◆ Problem requirements: Here are the records. Write out exactly the lines between the one holding "from a small" and the one holding "print's toe (scene", inclusive.

◆ Material for the task:
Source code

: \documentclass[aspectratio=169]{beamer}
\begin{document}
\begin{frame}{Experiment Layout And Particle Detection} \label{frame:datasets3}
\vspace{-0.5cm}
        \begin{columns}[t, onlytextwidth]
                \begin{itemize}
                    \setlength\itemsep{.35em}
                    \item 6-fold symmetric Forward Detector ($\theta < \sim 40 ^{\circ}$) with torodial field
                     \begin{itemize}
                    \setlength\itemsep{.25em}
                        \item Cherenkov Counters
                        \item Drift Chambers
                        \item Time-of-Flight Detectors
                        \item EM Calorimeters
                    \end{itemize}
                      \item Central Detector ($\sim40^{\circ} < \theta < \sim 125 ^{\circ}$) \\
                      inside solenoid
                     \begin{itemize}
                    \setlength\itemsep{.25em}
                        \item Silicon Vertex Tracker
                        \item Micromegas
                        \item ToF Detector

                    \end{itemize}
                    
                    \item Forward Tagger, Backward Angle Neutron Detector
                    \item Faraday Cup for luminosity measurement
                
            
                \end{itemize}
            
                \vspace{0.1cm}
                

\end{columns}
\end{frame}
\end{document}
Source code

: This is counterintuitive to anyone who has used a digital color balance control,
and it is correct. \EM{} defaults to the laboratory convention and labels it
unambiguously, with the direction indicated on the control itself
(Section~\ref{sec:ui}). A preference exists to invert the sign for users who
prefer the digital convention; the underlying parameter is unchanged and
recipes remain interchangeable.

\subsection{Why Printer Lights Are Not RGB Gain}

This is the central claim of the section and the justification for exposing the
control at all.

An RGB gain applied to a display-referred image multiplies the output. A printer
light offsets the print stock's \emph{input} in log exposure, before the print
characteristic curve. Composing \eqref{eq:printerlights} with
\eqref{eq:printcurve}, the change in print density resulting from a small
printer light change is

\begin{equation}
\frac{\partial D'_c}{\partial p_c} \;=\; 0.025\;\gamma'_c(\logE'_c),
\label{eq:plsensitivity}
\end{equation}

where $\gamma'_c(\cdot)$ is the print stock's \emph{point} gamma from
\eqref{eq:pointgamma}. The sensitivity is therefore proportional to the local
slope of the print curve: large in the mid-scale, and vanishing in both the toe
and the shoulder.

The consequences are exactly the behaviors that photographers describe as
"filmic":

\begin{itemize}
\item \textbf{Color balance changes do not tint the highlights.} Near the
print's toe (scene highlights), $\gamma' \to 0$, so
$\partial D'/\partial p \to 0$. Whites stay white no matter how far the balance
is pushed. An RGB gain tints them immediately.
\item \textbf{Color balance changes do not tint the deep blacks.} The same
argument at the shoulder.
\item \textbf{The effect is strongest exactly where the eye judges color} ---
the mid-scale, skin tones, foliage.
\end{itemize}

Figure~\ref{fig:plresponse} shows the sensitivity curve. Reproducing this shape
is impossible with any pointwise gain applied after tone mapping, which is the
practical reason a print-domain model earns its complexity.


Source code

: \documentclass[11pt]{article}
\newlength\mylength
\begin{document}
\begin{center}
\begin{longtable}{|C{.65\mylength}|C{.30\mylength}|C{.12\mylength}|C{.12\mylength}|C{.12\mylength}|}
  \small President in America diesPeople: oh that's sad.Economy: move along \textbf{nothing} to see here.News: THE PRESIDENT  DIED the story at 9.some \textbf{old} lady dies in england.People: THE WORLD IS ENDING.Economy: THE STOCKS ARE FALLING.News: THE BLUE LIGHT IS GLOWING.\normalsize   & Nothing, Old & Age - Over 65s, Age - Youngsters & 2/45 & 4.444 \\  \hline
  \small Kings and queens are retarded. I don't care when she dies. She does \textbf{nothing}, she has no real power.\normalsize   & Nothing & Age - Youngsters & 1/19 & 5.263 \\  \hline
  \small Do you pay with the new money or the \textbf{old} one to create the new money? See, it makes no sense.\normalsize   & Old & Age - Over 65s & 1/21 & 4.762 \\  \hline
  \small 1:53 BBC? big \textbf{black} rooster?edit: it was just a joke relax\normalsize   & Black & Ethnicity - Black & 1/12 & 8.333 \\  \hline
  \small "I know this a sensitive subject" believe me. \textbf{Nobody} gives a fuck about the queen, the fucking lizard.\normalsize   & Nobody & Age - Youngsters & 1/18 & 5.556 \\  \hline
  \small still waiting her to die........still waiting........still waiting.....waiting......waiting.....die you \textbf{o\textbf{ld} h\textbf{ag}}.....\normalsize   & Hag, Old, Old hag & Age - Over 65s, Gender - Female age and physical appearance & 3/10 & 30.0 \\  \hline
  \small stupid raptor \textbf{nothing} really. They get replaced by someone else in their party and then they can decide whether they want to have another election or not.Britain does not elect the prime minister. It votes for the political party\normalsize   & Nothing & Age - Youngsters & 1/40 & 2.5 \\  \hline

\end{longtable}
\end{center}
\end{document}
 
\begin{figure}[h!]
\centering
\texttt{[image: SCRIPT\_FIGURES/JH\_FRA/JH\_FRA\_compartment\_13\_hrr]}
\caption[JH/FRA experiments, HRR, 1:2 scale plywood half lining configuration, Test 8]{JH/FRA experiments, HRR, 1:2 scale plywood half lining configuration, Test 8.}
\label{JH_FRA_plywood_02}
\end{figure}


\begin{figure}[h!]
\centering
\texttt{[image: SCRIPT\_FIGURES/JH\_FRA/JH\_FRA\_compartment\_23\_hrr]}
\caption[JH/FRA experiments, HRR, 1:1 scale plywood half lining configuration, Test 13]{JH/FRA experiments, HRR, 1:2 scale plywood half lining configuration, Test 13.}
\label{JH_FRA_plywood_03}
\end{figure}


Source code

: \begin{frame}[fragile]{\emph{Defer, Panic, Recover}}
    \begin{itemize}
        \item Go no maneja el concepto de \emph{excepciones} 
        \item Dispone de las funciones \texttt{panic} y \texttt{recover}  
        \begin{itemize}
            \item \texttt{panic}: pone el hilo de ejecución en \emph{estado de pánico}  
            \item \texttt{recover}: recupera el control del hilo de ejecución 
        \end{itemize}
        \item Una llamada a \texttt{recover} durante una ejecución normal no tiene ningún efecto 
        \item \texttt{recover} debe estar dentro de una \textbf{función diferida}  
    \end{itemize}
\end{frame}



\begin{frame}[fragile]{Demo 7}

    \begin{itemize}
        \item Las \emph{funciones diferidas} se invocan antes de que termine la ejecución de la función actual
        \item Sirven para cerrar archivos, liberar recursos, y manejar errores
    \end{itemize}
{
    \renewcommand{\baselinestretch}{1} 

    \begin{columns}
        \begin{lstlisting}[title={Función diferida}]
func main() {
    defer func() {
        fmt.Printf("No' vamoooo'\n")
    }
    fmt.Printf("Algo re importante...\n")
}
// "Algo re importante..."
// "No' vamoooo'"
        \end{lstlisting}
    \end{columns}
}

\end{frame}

◆ Response to this task:
\eqref{eq:printcurve}, the change in print density resulting from a small
printer light change is

\begin{equation}
\frac{\partial D'_c}{\partial p_c} \;=\; 0.025\;\gamma'_c(\logE'_c),
\label{eq:plsensitivity}
\end{equation}

where $\gamma'_c(\cdot)$ is the print stock's \emph{point} gamma from
\eqref{eq:pointgamma}. The sensitivity is therefore proportional to the local
slope of the print curve: large in the mid-scale, and vanishing in both the toe
and the shoulder.

The consequences are exactly the behaviors that photographers describe as
"filmic":

\begin{itemize}
\item \textbf{Color balance changes do not tint the highlights.} Near the
print's toe (scene highlights), $\gamma' \to 0$, so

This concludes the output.